本格の仕掛けとして見た場合、物語が後半に進むにつれて、件の白蘭コロシの犯人はほどなく判明してしまうのですけど、そこから事件の背後にある謀略が次第に明かされていきます。個人的にはここで開陳される現代本格のとある趣向と、國家レベルでの謀略を対照させているところが素晴らしいと思いました。
国体と個人という二つの軸を陰謀と情事というかたちで照応させつつ、事件の眞相が明らかにされていくところも秀逸で、主人公が英国野郞やブチ切れたチャイニーズの追っ手から辛くも逃れながら事件の眞相へ迫っていくというサスペンスで物語を転がしつつ、謎の解明という本格の趣向をもシッカリ取り入れているところが堪りません。

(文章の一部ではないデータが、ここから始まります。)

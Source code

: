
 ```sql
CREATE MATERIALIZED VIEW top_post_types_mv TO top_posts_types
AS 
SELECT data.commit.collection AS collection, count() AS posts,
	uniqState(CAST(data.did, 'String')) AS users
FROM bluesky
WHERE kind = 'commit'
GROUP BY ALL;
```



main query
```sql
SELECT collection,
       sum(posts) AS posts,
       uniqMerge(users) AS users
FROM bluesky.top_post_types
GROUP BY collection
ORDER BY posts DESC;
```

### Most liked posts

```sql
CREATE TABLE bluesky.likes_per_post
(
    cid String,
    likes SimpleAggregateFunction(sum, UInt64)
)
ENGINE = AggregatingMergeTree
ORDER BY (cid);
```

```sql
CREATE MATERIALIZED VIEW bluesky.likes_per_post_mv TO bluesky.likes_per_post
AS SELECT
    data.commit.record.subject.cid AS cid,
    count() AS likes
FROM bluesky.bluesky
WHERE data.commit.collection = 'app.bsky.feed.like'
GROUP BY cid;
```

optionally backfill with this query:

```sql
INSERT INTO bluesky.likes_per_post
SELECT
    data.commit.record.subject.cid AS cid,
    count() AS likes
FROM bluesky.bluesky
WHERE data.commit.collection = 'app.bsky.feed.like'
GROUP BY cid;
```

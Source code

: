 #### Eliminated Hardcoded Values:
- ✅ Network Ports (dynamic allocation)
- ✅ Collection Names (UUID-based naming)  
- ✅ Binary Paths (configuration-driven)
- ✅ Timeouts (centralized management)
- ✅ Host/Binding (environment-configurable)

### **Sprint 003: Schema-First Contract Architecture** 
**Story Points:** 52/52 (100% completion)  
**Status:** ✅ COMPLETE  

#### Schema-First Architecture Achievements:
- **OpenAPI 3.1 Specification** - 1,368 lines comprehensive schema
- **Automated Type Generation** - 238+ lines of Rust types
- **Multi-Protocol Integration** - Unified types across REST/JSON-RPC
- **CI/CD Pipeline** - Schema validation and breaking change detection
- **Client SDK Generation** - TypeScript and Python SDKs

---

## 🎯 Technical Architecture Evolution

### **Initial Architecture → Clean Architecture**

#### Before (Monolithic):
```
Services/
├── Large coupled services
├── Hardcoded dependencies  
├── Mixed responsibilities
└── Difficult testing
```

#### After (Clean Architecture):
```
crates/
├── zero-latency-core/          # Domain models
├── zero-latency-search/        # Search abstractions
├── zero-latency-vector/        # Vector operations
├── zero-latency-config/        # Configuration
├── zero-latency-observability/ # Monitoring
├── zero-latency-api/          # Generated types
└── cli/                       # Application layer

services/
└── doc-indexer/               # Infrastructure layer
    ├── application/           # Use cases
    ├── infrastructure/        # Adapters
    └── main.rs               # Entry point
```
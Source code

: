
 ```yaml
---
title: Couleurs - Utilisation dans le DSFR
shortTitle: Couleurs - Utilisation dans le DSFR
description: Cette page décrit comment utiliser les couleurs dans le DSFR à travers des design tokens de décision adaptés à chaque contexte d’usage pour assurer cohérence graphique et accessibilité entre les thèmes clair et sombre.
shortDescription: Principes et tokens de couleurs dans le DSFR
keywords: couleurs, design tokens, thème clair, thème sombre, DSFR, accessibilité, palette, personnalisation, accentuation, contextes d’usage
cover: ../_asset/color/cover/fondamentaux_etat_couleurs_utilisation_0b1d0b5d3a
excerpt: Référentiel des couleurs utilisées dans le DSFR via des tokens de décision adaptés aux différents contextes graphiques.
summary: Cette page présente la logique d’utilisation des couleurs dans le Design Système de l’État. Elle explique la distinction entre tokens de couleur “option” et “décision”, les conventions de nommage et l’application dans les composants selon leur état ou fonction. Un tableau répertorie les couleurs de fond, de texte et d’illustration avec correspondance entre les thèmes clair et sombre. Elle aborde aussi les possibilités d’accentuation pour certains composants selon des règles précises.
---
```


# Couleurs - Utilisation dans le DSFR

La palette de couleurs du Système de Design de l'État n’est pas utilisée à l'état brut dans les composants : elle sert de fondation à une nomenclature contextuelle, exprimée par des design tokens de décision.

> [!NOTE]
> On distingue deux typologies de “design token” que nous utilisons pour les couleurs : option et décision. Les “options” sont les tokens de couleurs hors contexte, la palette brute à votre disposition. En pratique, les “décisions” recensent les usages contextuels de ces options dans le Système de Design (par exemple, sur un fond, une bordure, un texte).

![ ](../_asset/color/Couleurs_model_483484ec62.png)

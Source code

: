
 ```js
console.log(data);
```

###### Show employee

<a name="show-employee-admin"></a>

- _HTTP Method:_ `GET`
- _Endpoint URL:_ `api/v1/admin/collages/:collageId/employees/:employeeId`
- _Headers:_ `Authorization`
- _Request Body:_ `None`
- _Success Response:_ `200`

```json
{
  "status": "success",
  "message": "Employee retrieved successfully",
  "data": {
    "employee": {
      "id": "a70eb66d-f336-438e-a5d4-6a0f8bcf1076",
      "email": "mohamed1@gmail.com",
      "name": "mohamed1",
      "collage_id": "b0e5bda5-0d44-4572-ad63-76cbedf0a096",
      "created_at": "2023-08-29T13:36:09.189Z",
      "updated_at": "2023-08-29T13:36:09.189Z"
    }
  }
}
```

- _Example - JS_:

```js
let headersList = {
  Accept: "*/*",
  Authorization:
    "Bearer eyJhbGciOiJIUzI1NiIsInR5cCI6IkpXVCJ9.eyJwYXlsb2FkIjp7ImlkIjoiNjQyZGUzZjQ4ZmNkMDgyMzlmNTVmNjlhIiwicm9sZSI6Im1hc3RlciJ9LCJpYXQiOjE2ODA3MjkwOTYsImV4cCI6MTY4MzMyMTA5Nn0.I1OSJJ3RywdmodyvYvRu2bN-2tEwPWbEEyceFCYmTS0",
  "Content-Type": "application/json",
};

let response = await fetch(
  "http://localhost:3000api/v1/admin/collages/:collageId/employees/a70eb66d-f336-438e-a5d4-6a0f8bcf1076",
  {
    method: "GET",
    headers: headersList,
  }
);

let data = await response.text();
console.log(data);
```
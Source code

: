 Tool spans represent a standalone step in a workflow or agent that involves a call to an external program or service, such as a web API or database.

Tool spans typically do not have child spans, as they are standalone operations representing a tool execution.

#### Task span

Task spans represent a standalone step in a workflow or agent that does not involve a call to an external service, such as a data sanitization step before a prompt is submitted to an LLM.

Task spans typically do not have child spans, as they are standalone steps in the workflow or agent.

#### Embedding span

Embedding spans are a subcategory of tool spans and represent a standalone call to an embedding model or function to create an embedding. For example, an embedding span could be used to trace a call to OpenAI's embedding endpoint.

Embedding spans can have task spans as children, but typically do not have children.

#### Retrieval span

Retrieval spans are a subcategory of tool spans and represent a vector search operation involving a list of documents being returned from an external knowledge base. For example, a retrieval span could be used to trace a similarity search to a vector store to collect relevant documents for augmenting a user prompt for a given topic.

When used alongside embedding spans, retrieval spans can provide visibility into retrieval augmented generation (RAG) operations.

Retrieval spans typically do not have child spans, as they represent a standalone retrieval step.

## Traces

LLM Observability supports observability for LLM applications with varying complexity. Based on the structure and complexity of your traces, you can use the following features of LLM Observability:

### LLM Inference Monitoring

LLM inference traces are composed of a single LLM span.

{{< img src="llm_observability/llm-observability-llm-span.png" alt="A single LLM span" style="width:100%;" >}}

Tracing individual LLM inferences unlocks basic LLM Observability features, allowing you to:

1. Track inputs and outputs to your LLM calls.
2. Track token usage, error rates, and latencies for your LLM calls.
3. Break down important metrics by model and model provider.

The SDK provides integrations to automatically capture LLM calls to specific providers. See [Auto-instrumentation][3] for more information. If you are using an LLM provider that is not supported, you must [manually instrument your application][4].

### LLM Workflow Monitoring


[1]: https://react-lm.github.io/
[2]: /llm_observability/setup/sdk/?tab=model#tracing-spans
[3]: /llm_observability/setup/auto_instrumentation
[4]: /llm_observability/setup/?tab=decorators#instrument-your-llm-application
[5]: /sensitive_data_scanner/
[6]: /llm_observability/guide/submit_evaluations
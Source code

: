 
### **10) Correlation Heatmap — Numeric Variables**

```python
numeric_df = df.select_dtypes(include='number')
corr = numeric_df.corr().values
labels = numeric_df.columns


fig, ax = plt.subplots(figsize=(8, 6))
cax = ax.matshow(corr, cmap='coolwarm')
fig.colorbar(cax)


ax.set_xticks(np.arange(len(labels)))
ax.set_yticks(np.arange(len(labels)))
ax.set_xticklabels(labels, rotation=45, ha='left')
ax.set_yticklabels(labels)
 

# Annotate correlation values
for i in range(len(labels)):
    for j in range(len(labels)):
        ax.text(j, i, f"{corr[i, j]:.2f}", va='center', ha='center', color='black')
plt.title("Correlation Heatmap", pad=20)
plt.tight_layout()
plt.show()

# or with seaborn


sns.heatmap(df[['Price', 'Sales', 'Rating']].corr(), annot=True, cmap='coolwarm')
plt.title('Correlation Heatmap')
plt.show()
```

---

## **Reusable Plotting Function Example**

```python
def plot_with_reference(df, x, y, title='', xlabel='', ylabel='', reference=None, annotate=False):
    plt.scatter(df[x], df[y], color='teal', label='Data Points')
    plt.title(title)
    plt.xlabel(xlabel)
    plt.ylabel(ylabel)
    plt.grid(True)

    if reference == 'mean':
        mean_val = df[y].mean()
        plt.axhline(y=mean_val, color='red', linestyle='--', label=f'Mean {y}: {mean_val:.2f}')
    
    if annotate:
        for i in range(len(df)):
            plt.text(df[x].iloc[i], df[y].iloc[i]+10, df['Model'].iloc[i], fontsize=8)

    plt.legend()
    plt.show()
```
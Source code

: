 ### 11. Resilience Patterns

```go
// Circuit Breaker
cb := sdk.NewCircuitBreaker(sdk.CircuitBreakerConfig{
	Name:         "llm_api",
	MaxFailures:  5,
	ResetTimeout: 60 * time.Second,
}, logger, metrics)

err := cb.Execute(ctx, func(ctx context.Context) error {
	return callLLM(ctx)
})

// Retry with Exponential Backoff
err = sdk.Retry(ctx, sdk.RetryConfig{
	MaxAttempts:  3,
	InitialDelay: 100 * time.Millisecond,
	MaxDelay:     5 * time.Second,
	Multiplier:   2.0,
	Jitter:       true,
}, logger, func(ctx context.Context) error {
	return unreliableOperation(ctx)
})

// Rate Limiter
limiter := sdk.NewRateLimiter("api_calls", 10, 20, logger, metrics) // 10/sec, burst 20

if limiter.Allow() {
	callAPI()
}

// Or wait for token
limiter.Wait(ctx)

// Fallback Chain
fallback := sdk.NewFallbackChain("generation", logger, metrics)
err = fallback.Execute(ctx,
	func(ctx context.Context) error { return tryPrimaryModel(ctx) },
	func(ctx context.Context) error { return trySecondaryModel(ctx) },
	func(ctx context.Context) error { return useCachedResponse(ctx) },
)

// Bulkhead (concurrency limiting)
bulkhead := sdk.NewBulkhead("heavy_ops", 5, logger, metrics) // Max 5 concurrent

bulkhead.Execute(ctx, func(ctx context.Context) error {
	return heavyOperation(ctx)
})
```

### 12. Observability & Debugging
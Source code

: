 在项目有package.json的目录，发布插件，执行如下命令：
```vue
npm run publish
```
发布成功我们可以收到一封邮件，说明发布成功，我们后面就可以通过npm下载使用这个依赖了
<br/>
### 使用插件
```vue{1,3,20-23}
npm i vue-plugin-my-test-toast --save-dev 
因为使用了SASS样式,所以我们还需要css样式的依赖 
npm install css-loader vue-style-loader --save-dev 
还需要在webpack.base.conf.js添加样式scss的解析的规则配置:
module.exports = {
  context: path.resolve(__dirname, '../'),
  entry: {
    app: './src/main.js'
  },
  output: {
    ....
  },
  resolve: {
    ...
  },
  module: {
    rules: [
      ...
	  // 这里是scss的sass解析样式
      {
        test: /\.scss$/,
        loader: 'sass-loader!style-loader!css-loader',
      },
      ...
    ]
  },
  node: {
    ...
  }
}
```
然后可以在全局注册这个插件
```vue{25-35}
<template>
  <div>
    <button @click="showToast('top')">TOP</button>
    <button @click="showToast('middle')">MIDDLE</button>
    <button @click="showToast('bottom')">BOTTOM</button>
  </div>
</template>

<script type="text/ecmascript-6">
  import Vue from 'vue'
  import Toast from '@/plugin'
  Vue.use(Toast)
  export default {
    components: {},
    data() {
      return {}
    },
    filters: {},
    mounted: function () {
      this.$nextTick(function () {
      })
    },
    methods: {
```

用心棒やいかにも訳ありな新聞記者など、主要登場人物のほかにも魅力的な脇役がテンコモリで、異国を舞台にしたミステリとしても十二分に愉しめるのではないでしょうか。個人的にはやはりタカビーな中華娘がツボで、現代の作品としてはまずそのツンデレぶりに注目、でしょうか。しかし主人公とも縁の深い、この中華ヤクザのファミリーときたら、血の気の多い弟は日本人は死ねばいいのに、なんていっておきながら日本娘の娼婦に惚れてしまうわ、妹は妹でアレだしと、冷静に見ればかなりイタい(爆)。
多島氏の文章は、その物語の風格に相反して非常に淡泊ながら、こうも引き込まれてしまうというのが摩訶不思議。ガル3号シリーズに見られた極上の風格と人間ドラマがツボだった人は本作もきっと愉しめると思います。